I'd read that they like liveish foods, freeze dried and frozen. However when i offered her freeze dried(not sure exactly what, the container reads 'freeze dried melody')she nibbled at it and spit it back out. So out of curiosity I offered her a little of the spirulina that my Uncle sent me when he gave me his Cichlids and she seemed to like that more. I offered her some of the flakes that I usually feed to the others and she seems to not be as excited about that, but ate it none the less. Is there perhaps anything else I could pick up and try to give her a more varied died? Can I try fresh veggies? If so, what kinds?

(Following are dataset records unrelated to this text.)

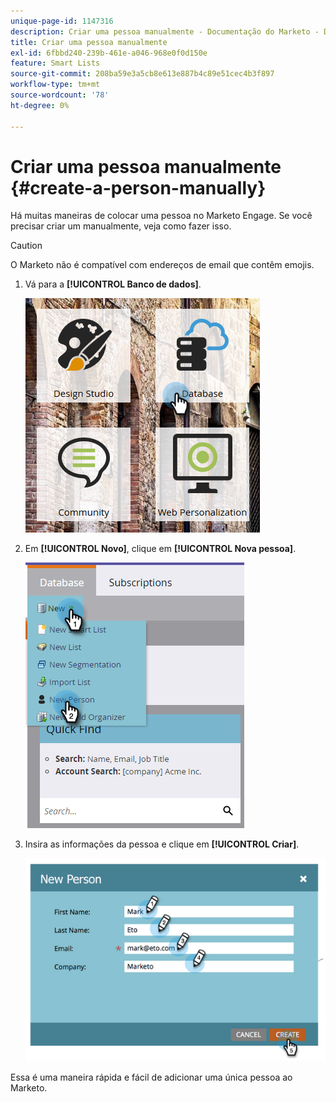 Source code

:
 ```yaml
---
unique-page-id: 1147316
description: Criar uma pessoa manualmente - Documentação do Marketo - Documentação do produto
title: Criar uma pessoa manualmente
exl-id: 6fbbd240-239b-461e-a046-968e0f0d150e
feature: Smart Lists
source-git-commit: 208ba59e3a5cb8e613e887b4c89e51cec4b3f897
workflow-type: tm+mt
source-wordcount: '78'
ht-degree: 0%

---
```


# Criar uma pessoa manualmente {#create-a-person-manually}

Há muitas maneiras de colocar uma pessoa no Marketo Engage. Se você precisar criar um manualmente, veja como fazer isso.

>[!CAUTION]
>
>O Marketo não é compatível com endereços de email que contêm emojis.

1. Vá para a **[!UICONTROL Banco de dados]**.

   ![](assets/db-1.png)

1. Em **[!UICONTROL Novo]**, clique em **[!UICONTROL Nova pessoa]**.

   ![](assets/two-2.png)

1. Insira as informações da pessoa e clique em **[!UICONTROL Criar]**.

   ![](assets/three-2.png)

Essa é uma maneira rápida e fácil de adicionar uma única pessoa ao Marketo.
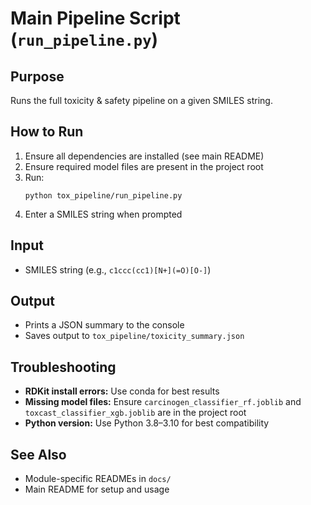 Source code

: # Main Pipeline Script (`run_pipeline.py`)

## Purpose

Runs the full toxicity & safety pipeline on a given SMILES string.

## How to Run

1. Ensure all dependencies are installed (see main README)
2. Ensure required model files are present in the project root
3. Run:
   ```
   python tox_pipeline/run_pipeline.py
   ```
4. Enter a SMILES string when prompted

## Input

- SMILES string (e.g., `c1ccc(cc1)[N+](=O)[O-]`)

## Output

- Prints a JSON summary to the console
- Saves output to `tox_pipeline/toxicity_summary.json`

## Troubleshooting

- **RDKit install errors:** Use conda for best results
- **Missing model files:** Ensure `carcinogen_classifier_rf.joblib` and `toxcast_classifier_xgb.joblib` are in the project root
- **Python version:** Use Python 3.8–3.10 for best compatibility

## See Also

- Module-specific READMEs in `docs/`
- Main README for setup and usage
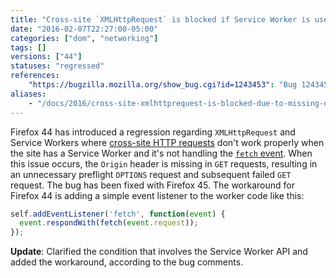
 ```yaml
---
title: "Cross-site `XMLHttpRequest` is blocked if Service Worker is used without `fetch` event handler"
date: "2016-02-07T22:27:00-05:00"
categories: ["dom", "networking"]
tags: []
versions: ["44"]
statuses: "regressed"
references:
    "https://bugzilla.mozilla.org/show_bug.cgi?id=1243453": "Bug 1243453 - Missing Origin header in Cross Origin Request resulting in Cross-Origin Request Blocked"
aliases:
    - "/docs/2016/cross-site-xmlhttprequest-is-blocked-due-to-missing-origin-header/"
---
```

Firefox 44 has introduced a regression regarding `XMLHttpRequest` and Service Workers where [cross-site HTTP requests](https://developer.mozilla.org/en-US/docs/Web/HTTP/Access_control_CORS) don't work properly when the site has a Service Worker and it's not handling the [`fetch` event](https://developer.mozilla.org/en-US/docs/Web/API/FetchEvent). When this issue occurs, the `Origin` header is missing in `GET` requests, resulting in an unnecessary preflight `OPTIONS` request and subsequent failed `GET` request. The bug has been fixed with Firefox 45. The workaround for Firefox 44 is adding a simple event listener to the worker code like this:

```js
self.addEventListener('fetch', function(event) {
  event.respondWith(fetch(event.request));
});
```

**Update**: Clarified the condition that involves the Service Worker API and added the workaround, according to the bug comments.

I had thought about maybe getting one or two more Honeys for the tank(a male or a male and another female)but not only was I worried that that would be too much, but I remembered what happened to my female dwarf gourami when I added a male. I'd hoped to breed them, but while the breeding tank as being set up he harassed her to death. She'd always been lively and friendly, but after the addition of the male she was no longer like that. So I'm hesitant on getting another Honey at all. Would there possibly be anything else I could put in with her?

Any advice is appreciated


----------



## Oldman (May 25, 2009)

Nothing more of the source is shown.